Throughout the past 2 seasons of the show we’ve had quite a few guests talking about the challenges of dementia and what can be done to provide supportive care for those living with it. With at least half of aged care residents having some form of dementia, this is clearly a challenge we will continue to face.
 
Today’s episode is about finding new horizons in dementia care. And it focuses on two different approaches in the UK that are having positive impacts on the period of diagnosis and life with dementia
 
So we’ve broken  up the episode into two parts. The first part will focus on some brand new technology that’s increasing the speed and accuracy of Alzheimer’s diagnoses.
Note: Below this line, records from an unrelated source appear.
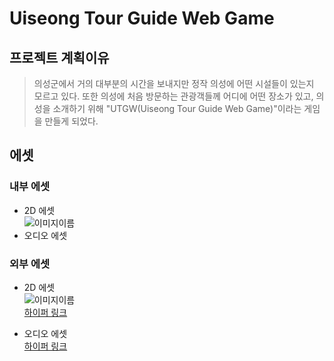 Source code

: # Uiseong Tour Guide Web Game
## 프로젝트 계획이유

> 의성군에서 거의 대부분의 시간을 보내지만 정작 의성에 어떤 시설들이 있는지 모르고 있다. 또한 의성에 처음 방문하는 관광객들께 어디에 어떤 장소가 있고, 의성을 소개하기 위해 "UTGW(Uiseong Tour Guide Web Game)"이라는 게임을 만들게 되었다.

## 에셋

### 내부 에셋

+ 2D 에셋<br>
![이미지이름](이미지경로)
+ 오디오 에셋


### 외부 에셋
+ 2D 에셋 <br>
![이미지이름](이미지경로)<br>
[하이퍼 링크](링크주소)<br>

+ 오디오 에셋<br>
[하이퍼 링크](링크주소)
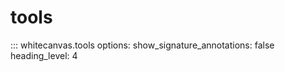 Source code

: # tools

::: whitecanvas.tools
    options:
        show_signature_annotations: false
        heading_level: 4
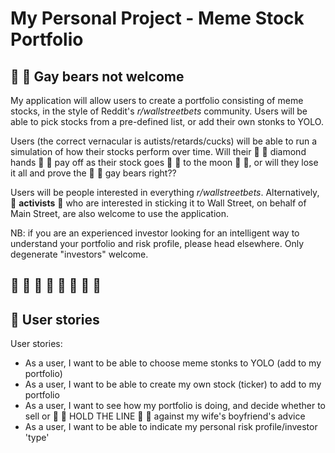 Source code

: # My Personal Project - Meme Stock Portfolio

## :rainbow: :bear: Gay bears not welcome

My application will allow users to create a portfolio consisting of meme stocks, in the style of Reddit's 
*r/wallstreetbets* community. Users will be able to pick stocks from a pre-defined list, or add their own stonks to YOLO.

Users (the correct vernacular is autists/retards/cucks) will be able to run a simulation of how their stocks perform 
over time. Will their :gem: :raised_hands: diamond hands :raised_hands: :gem: pay off as their stock goes :rocket: 
:rocket: to the moon :first_quarter_moon_with_face: :full_moon_with_face:, or will they lose it all and prove the 
:rainbow: :bear: gay bears right??

Users will be people interested in everything *r/wallstreetbets*. Alternatively, :triumph: **activists** :triumph: who are interested in 
sticking it to Wall Street, on behalf of Main Street, are also welcome to use the application. 

NB: if you are an experienced investor looking for an intelligent way to understand your portfolio and risk profile, 
please head elsewhere. Only degenerate "investors" welcome.

## :gem: :raised_hands: :rainbow: :bear: :rocket: :rocket: :rocket: :first_quarter_moon_with_face: 
## :first_quarter_moon_with_face: User stories

User stories:
- As a user, I want to be able to choose meme stonks to YOLO (add to my portfolio)
- As a user, I want to be able to create my own stock (ticker) to add to my portfolio
- As a user, I want to see how my portfolio is doing, and decide whether to sell or :rocket: :rocket: HOLD THE LINE 
  :rocket: :rocket: against my wife's boyfriend's advice
- As a user, I want to be able to indicate my personal risk profile/investor 'type'




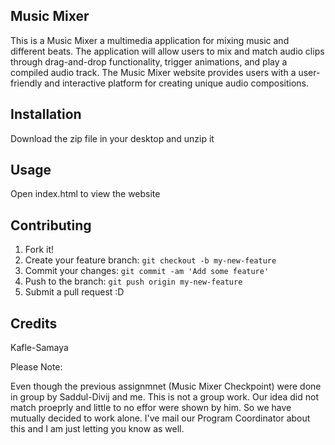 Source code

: ## Music Mixer
This is a Music Mixer a multimedia application for mixing music and different beats. 
The application will allow users to mix and match audio clips through drag-and-drop functionality, trigger animations, and play a compiled audio track. 
The Music Mixer website provides users with a user-friendly and interactive platform for creating unique audio compositions. 

## Installation
Download the zip file in your desktop and unzip it

## Usage
Open index.html to view the website

## Contributing
1. Fork it!
2. Create your feature branch: `git checkout -b my-new-feature`
3. Commit your changes: `git commit -am 'Add some feature'`
4. Push to the branch: `git push origin my-new-feature`
5. Submit a pull request :D

## Credits
Kafle-Samaya

Please Note: 

Even though the previous assignmnet (Music Mixer Checkpoint) were done in group by Saddul-Divij and me. 
This is not a group work.
Our idea did not match proeprly and little to no effor were shown by him. So we have mutually decided to work alone. 
I've mail our Program Coordinator about this and I am just letting you know as well.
And the second will look at how a community led approach can transform the everyday experiences for people with dementia.
Transcript

Ash de Neef: Tim, thanks so much for joining us on the show today.

Dr. Tim Rittman: Yeah, it’s a real pleasure to be here. Thanks.

Ash de Neef: Yeah, our pleasure. And uh, people can probably tell from your accent that you’re not Australian you’re calling in from the UK today. Could you fill us in on who you are and the work that you do?

Dr. Tim Rittman: Yeah. So my name is Tim Rittman, I’m a neurologist in Cambridge, in the UK Addenbrooke’s hospital, and specializing in cognitive disorders. So I’m part of the memory clinic and I run the clinic for dementia and genetics and one for sort of rare types of dementia.
But I’m also an academic as well. So I do two days of clinical work and three days of research. My research is around the understanding how some of the tau- associated dementias progress through the brain using neuroimaging and computational analysis. And also I think more relevant for today some sort of translational work taking artificial intelligence and machine learning models and putting them into practice in the memory clinic.

Ash de Neef: Awesome. Lots of meaty things to dig into there. Now you said tower models was it, of dementia?

Dr. Tim Rittman: Yeah. So if you look at dementia under the bonnet in the brain different proteins aggregate and cause problems in the brain. And one of those is tau. So tau builds up in Alzheimer’s disease, alongside beta amyloid. But there’s also this other sets of diseases which are just pure tauopathies. So frontotemporal dementia, some forms of that. I look at two diseases called progressive supranuclear palsy and corticobasal degeneration where tau builds up.

Ash de Neef: Holy moly.

Dr. Tim Rittman: So yeah, a bit of a mouthful, PSP and CBD for short. So they’re relatively rare, but there’s a way to, from an academic point of view, we can look at tau on its own without beta amyloid or some of these other proteins.

Ash de Neef: Okay. So this is a way of classifying different types of dementia, and the way that they manifest in the brain.

Dr. Tim Rittman: Exactly. Yeah. Looking at the pathology particularly.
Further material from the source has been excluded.